The computer code that we used to implement CellFIT-3D consisted of several independent software modules, including ones for image processing, trace alignment, angle determination and force analysis. Regrettably, we did not have the resources to amalgamate these codes into a single package, nor did we have the time and data sets needed to validate the software so that it could be released to other users.

We hope that others will pick up the software and the science where we laid them down.

CellFIT co-author M. Shane Hutson.
Seedwater Segmentation Software.

Here you can download a Zipfile that contains a Windows version of Zazu (a 2D version of CellFIT), a User’s Guide and sample data.

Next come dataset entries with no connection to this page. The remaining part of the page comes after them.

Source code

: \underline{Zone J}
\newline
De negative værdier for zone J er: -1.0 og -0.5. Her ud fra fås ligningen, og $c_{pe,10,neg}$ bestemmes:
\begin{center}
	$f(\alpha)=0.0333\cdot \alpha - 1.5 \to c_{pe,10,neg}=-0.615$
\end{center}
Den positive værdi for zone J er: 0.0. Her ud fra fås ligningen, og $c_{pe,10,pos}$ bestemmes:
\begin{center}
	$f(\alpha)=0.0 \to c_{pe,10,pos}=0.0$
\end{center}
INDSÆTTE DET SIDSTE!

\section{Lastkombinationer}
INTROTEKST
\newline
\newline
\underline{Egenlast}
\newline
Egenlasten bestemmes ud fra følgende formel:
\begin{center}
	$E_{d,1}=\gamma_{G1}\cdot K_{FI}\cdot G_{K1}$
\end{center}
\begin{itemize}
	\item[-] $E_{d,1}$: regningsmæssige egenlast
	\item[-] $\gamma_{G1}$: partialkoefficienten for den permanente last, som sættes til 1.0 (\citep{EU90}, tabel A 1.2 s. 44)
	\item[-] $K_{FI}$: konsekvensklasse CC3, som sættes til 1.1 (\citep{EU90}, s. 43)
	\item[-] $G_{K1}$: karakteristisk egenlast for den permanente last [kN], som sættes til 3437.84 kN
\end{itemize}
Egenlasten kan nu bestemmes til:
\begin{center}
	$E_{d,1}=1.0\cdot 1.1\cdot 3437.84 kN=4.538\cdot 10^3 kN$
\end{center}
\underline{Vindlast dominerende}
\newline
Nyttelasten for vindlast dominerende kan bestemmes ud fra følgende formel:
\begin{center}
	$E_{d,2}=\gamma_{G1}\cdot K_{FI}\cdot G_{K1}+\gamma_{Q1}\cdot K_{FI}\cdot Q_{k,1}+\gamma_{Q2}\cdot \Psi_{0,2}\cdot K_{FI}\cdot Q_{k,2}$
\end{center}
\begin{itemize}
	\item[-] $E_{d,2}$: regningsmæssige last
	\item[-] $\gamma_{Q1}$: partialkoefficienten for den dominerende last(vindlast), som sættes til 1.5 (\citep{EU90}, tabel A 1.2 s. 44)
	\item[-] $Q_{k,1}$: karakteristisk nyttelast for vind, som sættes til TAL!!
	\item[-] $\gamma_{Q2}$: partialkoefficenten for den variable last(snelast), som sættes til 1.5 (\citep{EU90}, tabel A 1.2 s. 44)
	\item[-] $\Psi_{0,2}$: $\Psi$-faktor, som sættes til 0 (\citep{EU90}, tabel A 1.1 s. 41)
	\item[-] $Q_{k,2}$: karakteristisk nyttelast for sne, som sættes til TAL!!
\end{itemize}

This software was written with care and was tested on dozens of data sets. However, it is supplied "AS IS" without any warranties or support.

References

[1] Brodland, G.W, Veldhuis, J.H., Kim, S., Perrone, M., Mashburn, D., Hutson, M.S., 2014, "CellFIT: A Cellular Force-Inference Toolkit Using Curvilinear Cell Boundaries," PLoS ONE, Vol. 9, No. 6, e99116. doi: 10.1371/journal.pone.0099116.

[2] Veldhuis JH, Ehsandar A, Maitre J-L, Hiiragi T, Cox S, Brodland GW., 2017, "Inferring cellular forces from image stacks," Phil. Trans. R. Soc. B, 372: 20160261. doi: 10.1098/rstb.2016.0261.

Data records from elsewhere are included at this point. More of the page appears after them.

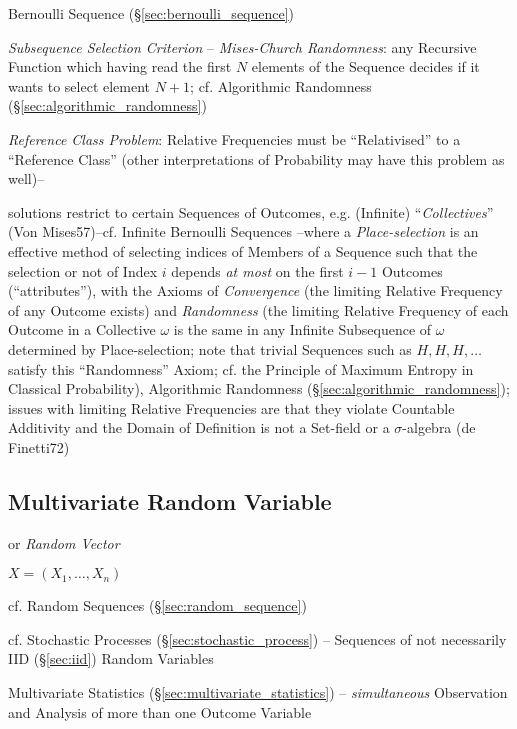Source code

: Bernoulli Sequence (\S\ref{sec:bernoulli_sequence})

\emph{Subsequence Selection Criterion} -- \emph{Mises-Church Randomness}: any
Recursive Function which having read the first $N$ elements of the Sequence
decides if it wants to select element $N+1$; cf. Algorithmic Randomness
(\S\ref{sec:algorithmic_randomness})

\emph{Reference Class Problem}: Relative Frequencies must be ``Relativised'' to
a ``Reference Class'' (other interpretations of Probability may have this
problem as well)--

solutions restrict to certain Sequences of Outcomes, e.g. (Infinite)
``\emph{Collectives}'' (Von Mises57)--cf. Infinite Bernoulli Sequences --where a
\emph{Place-selection} is an effective method of selecting indices of Members of
a Sequence such that the selection or not of Index $i$ depends \emph{at most} on
the first $i-1$ Outcomes (``attributes''), with the Axioms of \emph{Convergence}
(the limiting Relative Frequency of any Outcome exists) and \emph{Randomness}
(the limiting Relative Frequency of each Outcome in a Collective $\omega$ is the
same in any Infinite Subsequence of $\omega$ determined by Place-selection; note
that trivial Sequences such as $H,H,H,\ldots$ satisfy this ``Randomness'' Axiom;
cf. the Principle of Maximum Entropy in Classical Probability), Algorithmic
Randomness (\S\ref{sec:algorithmic_randomness});
issues with limiting Relative Frequencies are that they violate Countable
Additivity and the Domain of Definition is not a Set-field or a $\sigma$-algebra
(de Finetti72)



\subsection{Multivariate Random Variable}\label{sec:random_vector}

or \emph{Random Vector}

$X = (X_1, \ldots, X_n)$

cf. Random Sequences (\S\ref{sec:random_sequence})

\fist cf. Stochastic Processes (\S\ref{sec:stochastic_process}) -- Sequences of
not necessarily IID (\S\ref{sec:iid}) Random Variables

\fist Multivariate Statistics (\S\ref{sec:multivariate_statistics}) --
\emph{simultaneous} Observation and Analysis of more than one Outcome Variable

[3] Neil M Neumann, Matthew C Perrone, Jim H Veldhuis, Robert J Huebner, Huiwang Zhan, Peter N Devreotes, G Wayne Brodland, Andrew J Ewald, 2018, “Coordination of Receptor Tyrosine Kinase Signaling and Interfacial Tension Dynamics Drives Radial Intercalation and Tube Elongation”, Developmental Cell, 45, 67-82, e6 doi.org/10.1016/j.devcel.2018.03.011

[4] Cranston, P.G., Veldhuis, J.H., Narasimhan, S. and Brodland, G.W., 2010, "Cinemechanometry (CMM): A Method to Determine the Forces Driving Morphogenetic Movements from Time-lapse Images," Annals of Biomedical Engineering , Vol. 38, pp. 2937-2947. doi: 10.1007/s10439-010-9998-1

[5] Brodland, G.W., Conte, V. Cranston, P.G., Veldhuis, J., Narasimhan, S., Hutson, M.S., Jacinto, A., Ulrich, F., Baum, B., and Miodownik, M., 2010, "Video Force Microscopy Reveals the Mechanics of Ventral Furrow Invagination in Drosophila," Proceedings of the National Academy of Sciences (PNAS), Vol 107, No. 51, pp. 22111-22116. doi: 10.1073/pnas.1006591107 (open access).

[6] Veldhuis, J.H., Mashburn, D., Hutson, M.S., Brodland, G.W., 2015, "Practical aspects of the cellular force inference toolkit (CellFIT)," Methods in cell biology, Vol. 125, pp. 331-351. doi:10.1016/bs.mcb.2014.10.010. preprint pdf.